WHAT YOU NEED TO DO: Retype each entry exactly. Skip any pictures.

Records from a collection:
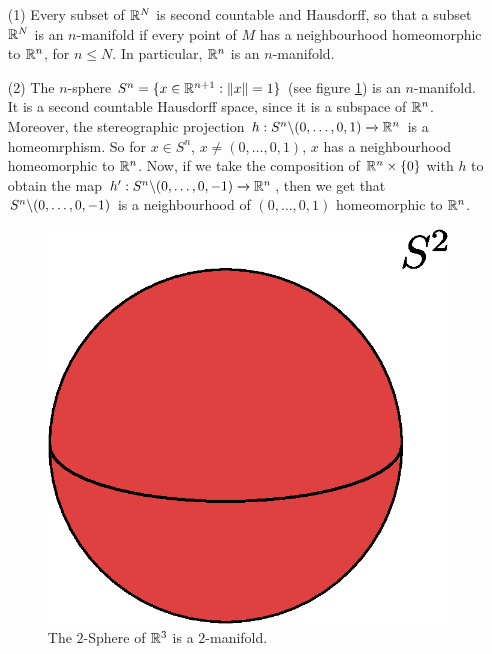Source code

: \begin{example}\label{example_1.1}
    \begin{enumerate}
        \item[(1)] Every subset of $\mathbb{R}^N$ is second countable and Hausdorff, so
            that a subset  $\mathbb{R}^N$ is an  $n$-manifold if every point of  $M$ has
            a neighbourhood homeomorphic to  $\mathbb{R}^n$, for $n \leq N$. In
            particular, $\mathbb{R}^n$ is an $n$-manifold.

            \item[(2)] The $n$-sphere  $S^n=\{x \in \mathbb{R}^{n+1} : \|x\|=1\}$ (see
                figure \ref{fig_1.1}) is an $n$-manifold. It is a second countable
                Hausdorff space, since it is a subspace of  $\mathbb{R}^n$. Moreover, the
                stereographic projection $h:S^n \backslash (0, \dots, 0,1)
                \xrightarrow{} \mathbb{R}^n$ is a homeomrphism. So for $x \in S^n$,
                $x \neq (0, \dots, 0,1)$, $x$ has a neighbourhood homeomorphic to
                $\mathbb{R}^n$. Now, if we take the composition of  $\mathbb{R}^n \times \{0\}$
                with $h$ to obtain the map  $h':S^n \backslash (0,\dots,0,-1)
                \xrightarrow{} \mathbb{R}^n$, then we get that $S^n \backslash (0, \dots, 0,-1)$
                is a neighbourhood of $(0, \dots, 0,1)$ homeomorphic to $\mathbb{R}^n$.
                  \begin{figure}[h]
                     \centering
                     \includegraphics[scale=0.5]{Figures/Chapter1/2_sphere.eps}
                     \caption{The $2$-Sphere of $\mathbb{R}^3$ is a $2$-manifold.}
                     \label{fig_1.1}
                 \end{figure}


\end{enumerate}
\end{example}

ANSWER TO THIS PROBLEM:
Source code

: \begin{example}\label{example_1.1}
    \begin{enumerate}
        \item[(1)] Every subset of $\mathbb{R}^N$ is second countable and Hausdorff, so
            that a subset  $\mathbb{R}^N$ is an  $n$-manifold if every point of  $M$ has
            a neighbourhood homeomorphic to  $\mathbb{R}^n$, for $n \leq N$. In
            particular, $\mathbb{R}^n$ is an $n$-manifold.

            \item[(2)] The $n$-sphere  $S^n=\{x \in \mathbb{R}^{n+1} : \|x\|=1\}$ (see
                figure \ref{fig_1.1}) is an $n$-manifold. It is a second countable
                Hausdorff space, since it is a subspace of  $\mathbb{R}^n$. Moreover, the
                stereographic projection $h:S^n \backslash (0, \dots, 0,1)
                \xrightarrow{} \mathbb{R}^n$ is a homeomrphism. So for $x \in S^n$,
                $x \neq (0, \dots, 0,1)$, $x$ has a neighbourhood homeomorphic to
                $\mathbb{R}^n$. Now, if we take the composition of  $\mathbb{R}^n \times \{0\}$
                with $h$ to obtain the map  $h':S^n \backslash (0,\dots,0,-1)
                \xrightarrow{} \mathbb{R}^n$, then we get that $S^n \backslash (0, \dots, 0,-1)$
                is a neighbourhood of $(0, \dots, 0,1)$ homeomorphic to $\mathbb{R}^n$.
                  \begin{figure}[h]
                     \centering
                     \includegraphics[scale=0.5]{Figures/Chapter1/2_sphere.eps}
                     \caption{The $2$-Sphere of $\mathbb{R}^3$ is a $2$-manifold.}
                     \label{fig_1.1}
                 \end{figure}


\end{enumerate}
\end{example}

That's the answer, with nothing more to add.